# About this exercise:
Every line below from the one with "Jing Zhang (wz223), Qiwen" through the one with "GreedyBear is created" is to be repeated exactly, with no picture among them.
___ Supplied data ___
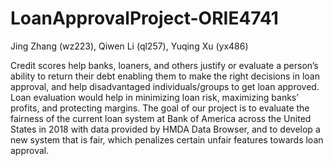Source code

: # LoanApprovalProject-ORIE4741

Jing Zhang (wz223), Qiwen Li (ql257), Yuqing Xu (yx486)

Credit scores help banks, loaners, and others justify or evaluate a person’s ability to return their debt enabling them to make the right decisions in loan approval, and help disadvantaged individuals/groups to get loan approved. Loan evaluation would help in minimizing loan risk, maximizing banks’ profits, and protecting margins. The goal of our project is to evaluate the fairness of the current loan system at Bank of America across the United States in 2018 with data provided by HMDA Data Browser, and to develop a new system that is fair, which penalizes certain unfair features towards loan approval.


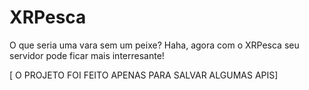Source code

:# XRPesca
O que seria uma vara sem um peixe? Haha, agora com o XRPesca seu servidor pode ficar mais interresante!

[ O PROJETO FOI FEITO APENAS PARA SALVAR ALGUMAS APIS]
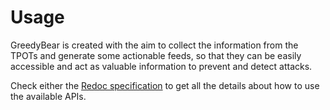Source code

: # Usage
GreedyBear is created with the aim to collect the information from the TPOTs and generate some actionable feeds, so that they can be easily accessible and act as valuable information to prevent and detect attacks.

Check either the [Redoc specification](https://greedybear.readthedocs.io/en/latest/Redoc.html) to get all the details about how to use the available APIs.
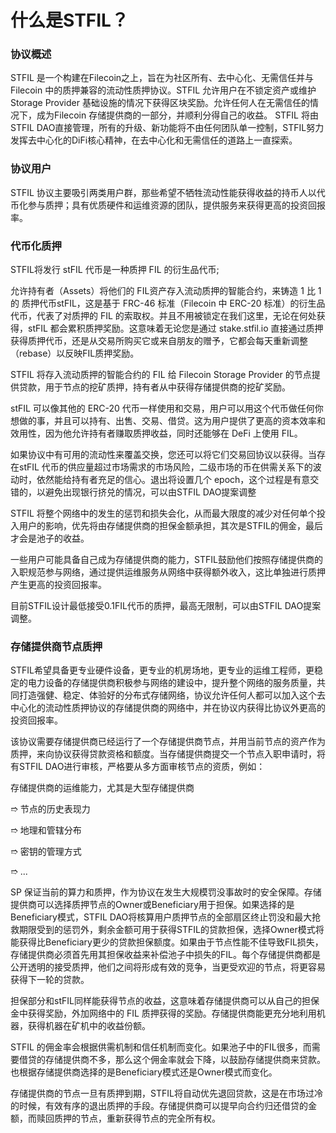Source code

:
# 什么是STFIL？

### 协议概述
STFIL 是一个构建在Filecoin之上，旨在为社区所有、去中心化、无需信任并与 Filecoin 中的质押兼容的流动性质押协议。STFIL 允许用户在不锁定资产或维护 Storage Provider 基础设施的情况下获得区块奖励。允许任何人在无需信任的情况下，成为Filecoin 存储提供商的一部分，并顺利分得自己的收益。
STFIL 将由STFIL DAO直接管理，所有的升级、新功能将不由任何团队单一控制，STFIL努力发挥去中心化的DiFi核心精神，在去中心化和无需信任的道路上一直探索。

### 协议用户

STFIL 协议主要吸引两类用户群，那些希望不牺牲流动性能获得收益的持币人以代币化参与质押；具有优质硬件和运维资源的团队，提供服务来获得更高的投资回报率。

### 代币化质押

STFIL将发行 stFIL 代币是一种质押 FIL 的衍生品代币;

允许持有者（Assets）将他们的 FIL资产存入流动质押的智能合约，来铸造 1 比 1 的 质押代币stFIL，这是基于 FRC-46 标准（Filecoin 中 ERC-20 标准）的衍生品代币，代表了对质押的 FIL 的索取权。并且不用被锁定在我们这里，无论在何处获得，stFIL 都会累积质押奖励。这意味着无论您是通过 stake.stfil.io 直接通过质押获得质押代币，还是从交易所购买它或来自朋友的赠予，它都会每天重新调整（rebase）以反映FIL质押奖励。

STFIL 将存入流动质押的智能合约的 FIL 给 Filecoin Storage Provider 的节点提供贷款，用于节点的挖矿质押，持有者从中获得存储提供商的挖矿奖励。

stFIL 可以像其他的 ERC-20 代币一样使用和交易，用户可以用这个代币做任何你想做的事，并且可以持有、出售、交易、借贷。这为用户提供了更高的资本效率和效用性，因为他允许持有者赚取质押收益，同时还能够在 DeFi 上使用 FIL。

如果协议中有可用的流动性来覆盖交换，您还可以将它们交易回协议以获得。当存在stFIL 代币的供应量超过市场需求的市场风险，二级市场的币在供需关系下的波动时，依然能给持有者充足的信心。退出将设置几个 epoch，这个过程是有意交错的，以避免出现银行挤兑的情况，可以由STFIL DAO提案调整

STFIL 将整个网络中的发生的惩罚和损失会化，从而最大限度的减少对任何单个投入用户的影响，优先将由存储提供商的担保金额承担，其次是STFIL的佣金，最后才会是池子的收益。

一些用户可能具备自己成为存储提供商的能力，STFIL鼓励他们按照存储提供商的入职规范参与网络，通过提供运维服务从网络中获得额外收入，这比单独进行质押产生更高的投资回报率。

目前STFIL设计最低接受0.1FIL代币的质押，最高无限制，可以由STFIL DAO提案调整。


###  存储提供商节点质押

STFIL希望具备更专业硬件设备，更专业的机房场地，更专业的运维工程师，更稳定的电力设备的存储提供商积极参与网络的建设中，提升整个网络的服务质量，共同打造强健、稳定、体验好的分布式存储网络，协议允许任何人都可以加入这个去中心化的流动性质押协议的存储提供商的网络中，并在协议内获得比协议外更高的投资回报率。

该协议需要存储提供商已经运行了一个存储提供商节点，并用当前节点的资产作为质押，来向协议获得贷款资格和额度。当存储提供商提交一个节点入职申请时，将有STFIL DAO进行审核，严格要从多方面审核节点的资质，例如：

存储提供商的运维能力，尤其是大型存储提供商

➱ 节点的历史表现力

➱ 地理和管辖分布

➱ 密钥的管理方式

➱ ...


SP 保证当前的算力和质押，作为协议在发生大规模罚没事故时的安全保障。存储提供商可以选择质押节点的Owner或Beneficiary用于担保。如果选择的是Beneficiary模式，STFIL DAO将核算用户质押节点的全部扇区终止罚没和最大抢救期限受到的惩罚外，剩余金额可用于获得STFIL的贷款担保，选择Owner模式将能获得比Beneficiary更少的贷款担保额度。如果由于节点性能不佳导致FIL损失，存储提供商必须首先用其担保收益来补偿池子中损失的FIL。每个存储提供商都是公开透明的接受质押，他们之间将形成有效的竞争，当更受欢迎的节点，将更容易获得下一轮的贷款。

担保部分和stFIL同样能获得节点的收益，这意味着存储提供商可以从自己的担保金中获得奖励，外加网络中的 FIL 质押获得的奖励。存储提供商能更充分地利用机器，获得机器在矿机中的收益份额。

STFIL 的佣金率会根据供需机制和信任机制而变化。如果池子中的FIL很多，而需要借贷的存储提供商不多，那么这个佣金率就会下降，以鼓励存储提供商来贷款。也根据存储提供商选择的是Beneficiary模式还是Owner模式而变化。

存储提供商的节点一旦有质押到期，STFIL将自动优先退回贷款，这是在市场过冷的时候，有效有序的退出质押的手段。存储提供商可以提早向合约归还借贷的金额，而赎回质押的节点，重新获得节点的完全所有权。



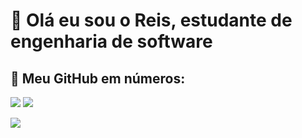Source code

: # 👋 Olá eu sou o Reis, estudante de engenharia de software



<!--
Here are some ideas to get you started:

- 🔭 I’m currently working on ...
- 🌱 I’m currently learning ...
- 👯 I’m looking to collaborate on ...
- 🤔 I’m looking for help with ...
- 💬 Ask me about ...
- 📫 How to reach me: ...
- 😄 Pronouns: ...
- ⚡ Fun fact: ...
-->

## 🧮 Meu GitHub em números: 

![](https://github-readme-stats.vercel.app/api?username=ReisAglemar&theme=gotham&hide_border=true&include_all_commits=false&count_private=false)
![](https://github-readme-streak-stats.herokuapp.com/?user=ReisAglemar&theme=gotham&hide_border=true)

![](https://github-readme-stats.vercel.app/api/top-langs/?username=ReisAglemar&theme=gotham&hide_border=true&include_all_commits=false&count_private=false&layout=compact)
#

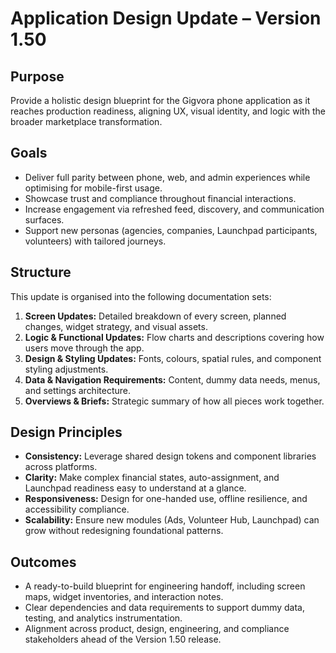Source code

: # Application Design Update – Version 1.50

## Purpose
Provide a holistic design blueprint for the Gigvora phone application as it reaches production readiness, aligning UX, visual identity, and logic with the broader marketplace transformation.

## Goals
- Deliver full parity between phone, web, and admin experiences while optimising for mobile-first usage.
- Showcase trust and compliance throughout financial interactions.
- Increase engagement via refreshed feed, discovery, and communication surfaces.
- Support new personas (agencies, companies, Launchpad participants, volunteers) with tailored journeys.

## Structure
This update is organised into the following documentation sets:
1. **Screen Updates:** Detailed breakdown of every screen, planned changes, widget strategy, and visual assets.
2. **Logic & Functional Updates:** Flow charts and descriptions covering how users move through the app.
3. **Design & Styling Updates:** Fonts, colours, spatial rules, and component styling adjustments.
4. **Data & Navigation Requirements:** Content, dummy data needs, menus, and settings architecture.
5. **Overviews & Briefs:** Strategic summary of how all pieces work together.

## Design Principles
- **Consistency:** Leverage shared design tokens and component libraries across platforms.
- **Clarity:** Make complex financial states, auto-assignment, and Launchpad readiness easy to understand at a glance.
- **Responsiveness:** Design for one-handed use, offline resilience, and accessibility compliance.
- **Scalability:** Ensure new modules (Ads, Volunteer Hub, Launchpad) can grow without redesigning foundational patterns.

## Outcomes
- A ready-to-build blueprint for engineering handoff, including screen maps, widget inventories, and interaction notes.
- Clear dependencies and data requirements to support dummy data, testing, and analytics instrumentation.
- Alignment across product, design, engineering, and compliance stakeholders ahead of the Version 1.50 release.
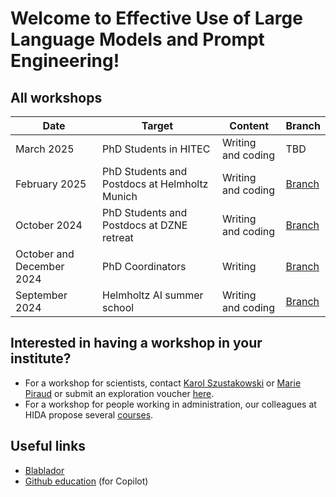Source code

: # Welcome to Effective Use of Large Language Models and Prompt Engineering!

## All workshops
| Date                  | Target                                    | Content            | Branch |
|-----------------------|------------------------------------------|--------------------|--------|
| March 2025           | PhD Students in HITEC                    | Writing and coding | TBD    |
| February 2025        | PhD Students and Postdocs at Helmholtz Munich | Writing and coding | [Branch](https://github.com/HelmholtzAI-Consultants-Munich/Prompt-Engineering-LLMs-Workshop/tree/hmgu-wrokshop-02-2025) |
| October 2024         | PhD Students and Postdocs at DZNE retreat | Writing and coding | [Branch](https://github.com/HelmholtzAI-Consultants-Munich/Prompt-Engineering-LLMs-Workshop/tree/retreat-DZNE) |
| October and December 2024 | PhD Coordinators                     | Writing            | [Branch](https://github.com/HelmholtzAI-Consultants-Munich/Prompt-Engineering-LLMs-Workshop/tree/Chat-GPT-phd-coordinators) |
| September 2024       | Helmholtz AI summer school               | Writing and coding | [Branch](https://github.com/HelmholtzAI-Consultants-Munich/Prompt-Engineering-LLMs-Workshop/tree/helmholtz-ai-ss-2024) |


## Interested in having a workshop in your institute?
- For a workshop for scientists, contact [Karol Szustakowski](karol.szustakowski@helmholtz-munich.de) or [Marie Piraud](marie.piraud@helmholtz-munich.de) or submit an exploration voucher [here](https://voucher-system.helmholtz.ai/). 
- For a workshop for people working in administration, our colleagues at HIDA propose several [courses](https://www.helmholtz-hida.de/course-catalog/en/?search%5Bfilter%5D%5B0%5D=tags%3AGenerative+AI).

## Useful links
- [Blablador](https://helmholtz-blablador.fz-juelich.de/)
- [Github education](https://education.github.com/discount_requests/application) (for Copilot)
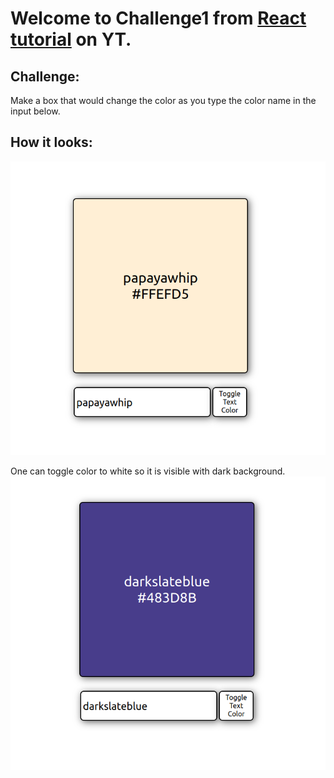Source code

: # Welcome to <strong>Challenge1</strong> from [React tutorial](https://www.youtube.com/watch?v=RVFAyFWO4go) on YT.

## Challenge:
Make a box that would change the color as you type the color name in the input below. 

## How it looks:

![ColoredBox](src/papayawhip.png)

One can toggle color to white so it is visible with dark background.
![ColoredBox](src/darkslateblue.png)



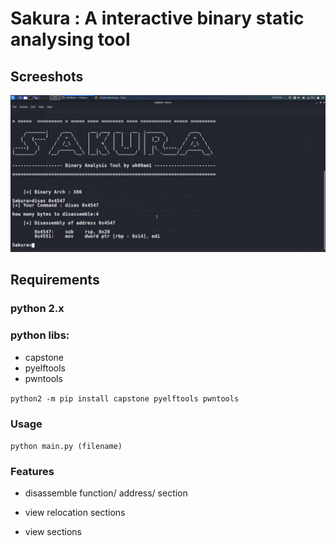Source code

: # Sakura : A interactive binary static analysing tool

## Screeshots
![avatar](https://github.com/wh00am1/Sakura/blob/master/%E6%9C%AA%E5%91%BD%E5%90%8D.png)

## Requirements
### python 2.x
### python libs:

* capstone
* pyelftools
* pwntools

`python2 -m pip install capstone pyelftools pwntools`

### Usage

`python main.py (filename)`

### Features

* disassemble function/ address/ section

* view relocation sections

* view sections



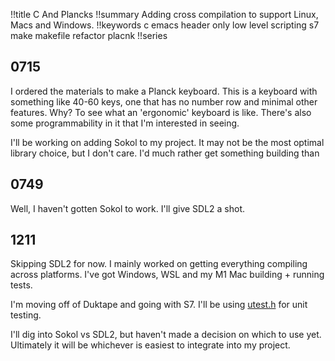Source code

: !!title C And Plancks
!!summary Adding cross compilation to support Linux, Macs and Windows.
!!keywords c emacs header only low level scripting s7 make makefile refactor placnk
!!series 

## 0715

I ordered the materials to make a Planck keyboard. This is a keyboard with something like 40-60 keys, one that has no number row and minimal other features. Why? To see what an 'ergonomic' keyboard is like. There's also some programmability in it that I'm interested in seeing. 

I'll be working on adding Sokol to my project. It may not be the most optimal library choice, but I don't care. I'd much rather get something building than 

## 0749

Well, I haven't gotten Sokol to work. I'll give SDL2 a shot.

## 1211

Skipping SDL2 for now. I mainly worked on getting everything compiling across platforms. I've got Windows, WSL and my M1 Mac building + running tests. 

I'm moving off of Duktape and going with S7. I'll be using [utest.h](https://github.com/sheredom/utest.h) for unit testing. 

I'll dig into Sokol vs SDL2, but haven't made a decision on which to use yet. Ultimately it will be whichever is easiest to integrate into my project.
___
# Finished exercise:
Jing Zhang (wz223), Qiwen Li (ql257), Yuqing Xu (yx486)

Credit scores help banks, loaners, and others justify or evaluate a person’s ability to return their debt enabling them to make the right decisions in loan approval, and help disadvantaged individuals/groups to get loan approved. Loan evaluation would help in minimizing loan risk, maximizing banks’ profits, and protecting margins. The goal of our project is to evaluate the fairness of the current loan system at Bank of America across the United States in 2018 with data provided by HMDA Data Browser, and to develop a new system that is fair, which penalizes certain unfair features towards loan approval.


Source code

:# XRPesca
O que seria uma vara sem um peixe? Haha, agora com o XRPesca seu servidor pode ficar mais interresante!

[ O PROJETO FOI FEITO APENAS PARA SALVAR ALGUMAS APIS]
Source code

: # Usage
GreedyBear is created with the aim to collect the information from the TPOTs and generate some actionable feeds, so that they can be easily accessible and act as valuable information to prevent and detect attacks.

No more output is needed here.